ROC-AUC: measures the model’s ability to distinguish difference between the made shots and the missed shots.

Brier Score (brier_class) closer to 0 indicates the high predictive performance of the model.

Brier Score: calculates the average squared error between predicted shot outcome probabilities and actual shot outcomes.


6. Random Forest Model (With Tuning)

This time, we will build Random Forest model with hyperparameter tuning.

To optimize the predictive performance of the model through the hyperparameter tuning, we will set up a grid search.
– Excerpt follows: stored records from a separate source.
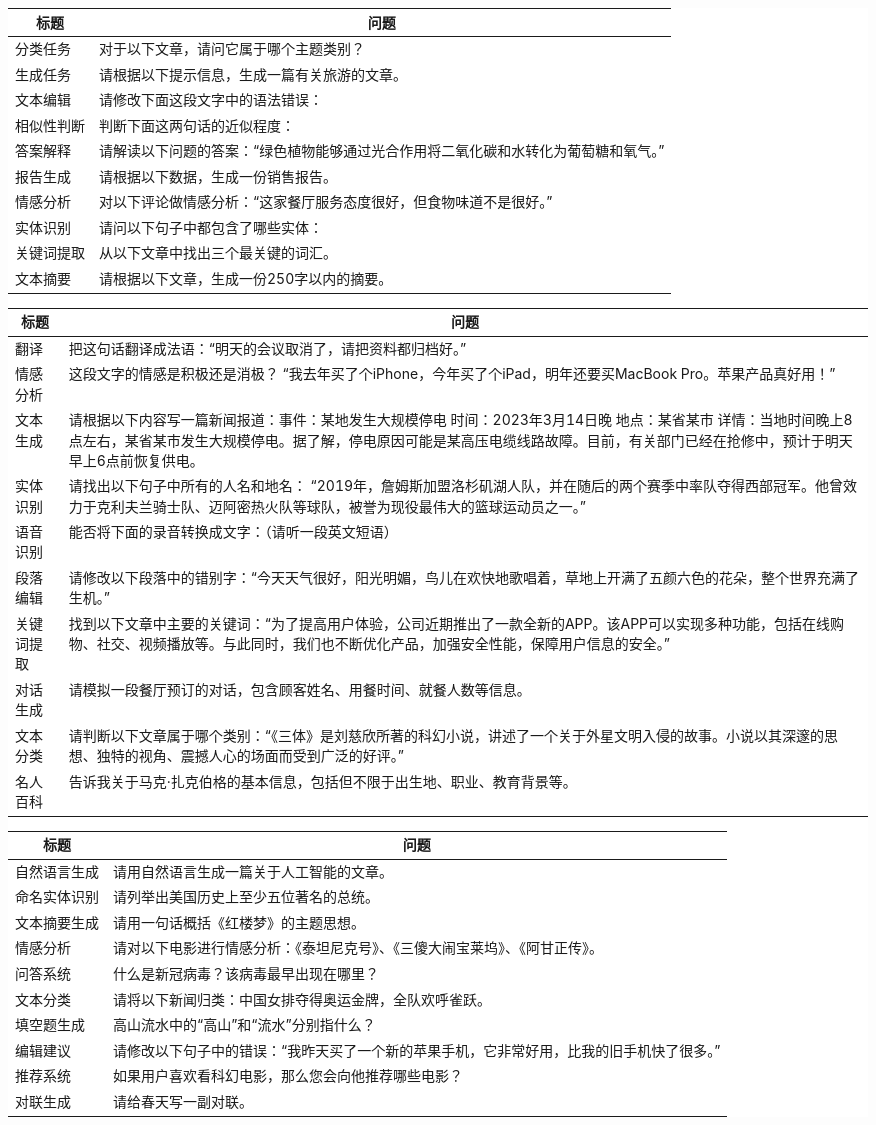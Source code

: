 | 标题                              | 问题                                                                          |
|----------------------------------|-------------------------------------------------------------------------------|
| 分类任务                          | 对于以下文章，请问它属于哪个主题类别？                                        |
| 生成任务                          | 请根据以下提示信息，生成一篇有关旅游的文章。                                  |
| 文本编辑                          | 请修改下面这段文字中的语法错误：                                                     |
| 相似性判断                        | 判断下面这两句话的近似程度：                                                      |
| 答案解释                          | 请解读以下问题的答案：“绿色植物能够通过光合作用将二氧化碳和水转化为葡萄糖和氧气。” |
| 报告生成                          | 请根据以下数据，生成一份销售报告。                                                |
| 情感分析                          | 对以下评论做情感分析：“这家餐厅服务态度很好，但食物味道不是很好。”                  |
| 实体识别                          | 请问以下句子中都包含了哪些实体：                                                  |
| 关键词提取                        | 从以下文章中找出三个最关键的词汇。                                                |
| 文本摘要                          | 请根据以下文章，生成一份250字以内的摘要。                                        |

| 标题                                | 问题                                                                                                                                                                                                                                                                                 |
|---------------------------------------|--------------------------------------------------------------------------------------------------------------------------------------------------------------------------------------------------------------------------------------------------------------------------------------|
| 翻译                       | 把这句话翻译成法语：“明天的会议取消了，请把资料都归档好。”                                                                                                                                                                                                                                                |
| 情感分析                  | 这段文字的情感是积极还是消极？ “我去年买了个iPhone，今年买了个iPad，明年还要买MacBook Pro。苹果产品真好用！”                                                                                                                                                                                                |
| 文本生成                  | 请根据以下内容写一篇新闻报道：事件：某地发生大规模停电 时间：2023年3月14日晚 地点：某省某市 详情：当地时间晚上8点左右，某省某市发生大规模停电。据了解，停电原因可能是某高压电缆线路故障。目前，有关部门已经在抢修中，预计于明天早上6点前恢复供电。                                                                                    |
| 实体识别                  | 请找出以下句子中所有的人名和地名： “2019年，詹姆斯加盟洛杉矶湖人队，并在随后的两个赛季中率队夺得西部冠军。他曾效力于克利夫兰骑士队、迈阿密热火队等球队，被誉为现役最伟大的篮球运动员之一。”                                                                                                                                                            |
| 语音识别                  | 能否将下面的录音转换成文字：（请听一段英文短语）                                                                                                                                                                                                                              |
| 段落编辑                  | 请修改以下段落中的错别字：“今天天气很好，阳光明媚，鸟儿在欢快地歌唱着，草地上开满了五颜六色的花朵，整个世界充满了生机。”                                                                                                                                                                                         |
| 关键词提取                | 找到以下文章中主要的关键词：“为了提高用户体验，公司近期推出了一款全新的APP。该APP可以实现多种功能，包括在线购物、社交、视频播放等。与此同时，我们也不断优化产品，加强安全性能，保障用户信息的安全。”                                                                                                                   |
| 对话生成                  | 请模拟一段餐厅预订的对话，包含顾客姓名、用餐时间、就餐人数等信息。                                                                                                                                                                                                                          |
| 文本分类                  | 请判断以下文章属于哪个类别：“《三体》是刘慈欣所著的科幻小说，讲述了一个关于外星文明入侵的故事。小说以其深邃的思想、独特的视角、震撼人心的场面而受到广泛的好评。”                                                                                                                                                           |
| 名人百科                  | 告诉我关于马克·扎克伯格的基本信息，包括但不限于出生地、职业、教育背景等。                                                                                                                                                                                                               |

|标题|问题|
|---|---|
|自然语言生成|请用自然语言生成一篇关于人工智能的文章。|
|命名实体识别|请列举出美国历史上至少五位著名的总统。|
|文本摘要生成|请用一句话概括《红楼梦》的主题思想。|
|情感分析|请对以下电影进行情感分析：《泰坦尼克号》、《三傻大闹宝莱坞》、《阿甘正传》。|
|问答系统|什么是新冠病毒？该病毒最早出现在哪里？|
|文本分类|请将以下新闻归类：中国女排夺得奥运金牌，全队欢呼雀跃。|
|填空题生成|高山流水中的“高山”和“流水”分别指什么？|
|编辑建议|请修改以下句子中的错误：“我昨天买了一个新的苹果手机，它非常好用，比我的旧手机快了很多。”|
|推荐系统|如果用户喜欢看科幻电影，那么您会向他推荐哪些电影？|
|对联生成|请给春天写一副对联。|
This process evaluates the model using various combinations of the predefined parameters across the training folds.

In our example, we will use the grid search of 10, which means we will explore 10 different combinations of parameter values.

Finally, the valuation metrics (Accuracy, ROC-AUC, Brier-score) will be used to assess the model performance across these different configurations.

# Create a new spec for Random Forest (with Tuning)
RF_spec2 <- rand_forest(mtry = tune(),  # Tune the number of predictor variables
                        trees = tune(), # Tune the number of trees
                        min_n = tune()  # Tune the minimum number of observations in each node
                        ) %>%      
  set_mode("classification") %>% 
  set_engine("ranger", importance = "impurity")


# Tune grid
RF2 <- tune_grid(
  RF_spec2,
  Shot.made ~ typeAction + Shot.distance,
  resamples = Folds,
  # Use 10 grid search (10 combinations of parameter values)
  grid = 10,
  metrics = metric_set(accuracy, roc_auc, brier_class)
  )


1. Selecting Best Parameters:
From the grid search, we will select best combination of parameter values that shows the highest ROC-AUC score.

2. Finalizing the Model:
Next, we will evaluate the predictive performance of the model with the selected parameter values.

# Select the best parameter values
Best_ROC <- select_best(RF2, metric = "roc_auc") 

# Final model
RF_final <- finalize_model(RF_spec2, Best_ROC)

## Collect evaluation metrics
last_fit(RF_final, 
         Shot.made ~ typeAction + Shot.distance,
         Split) %>% 
  collect_metrics()
.metric .estimator .estimate .config
accuracy binary 0.6318875 Preprocessor1_Model1
roc_auc binary 0.6509722 Preprocessor1_Model1
brier_class binary 0.2270293 Preprocessor1_Model1


3. Fitting the Final Model:
Finally, we will fit the finalized Random Forest to the training dataset.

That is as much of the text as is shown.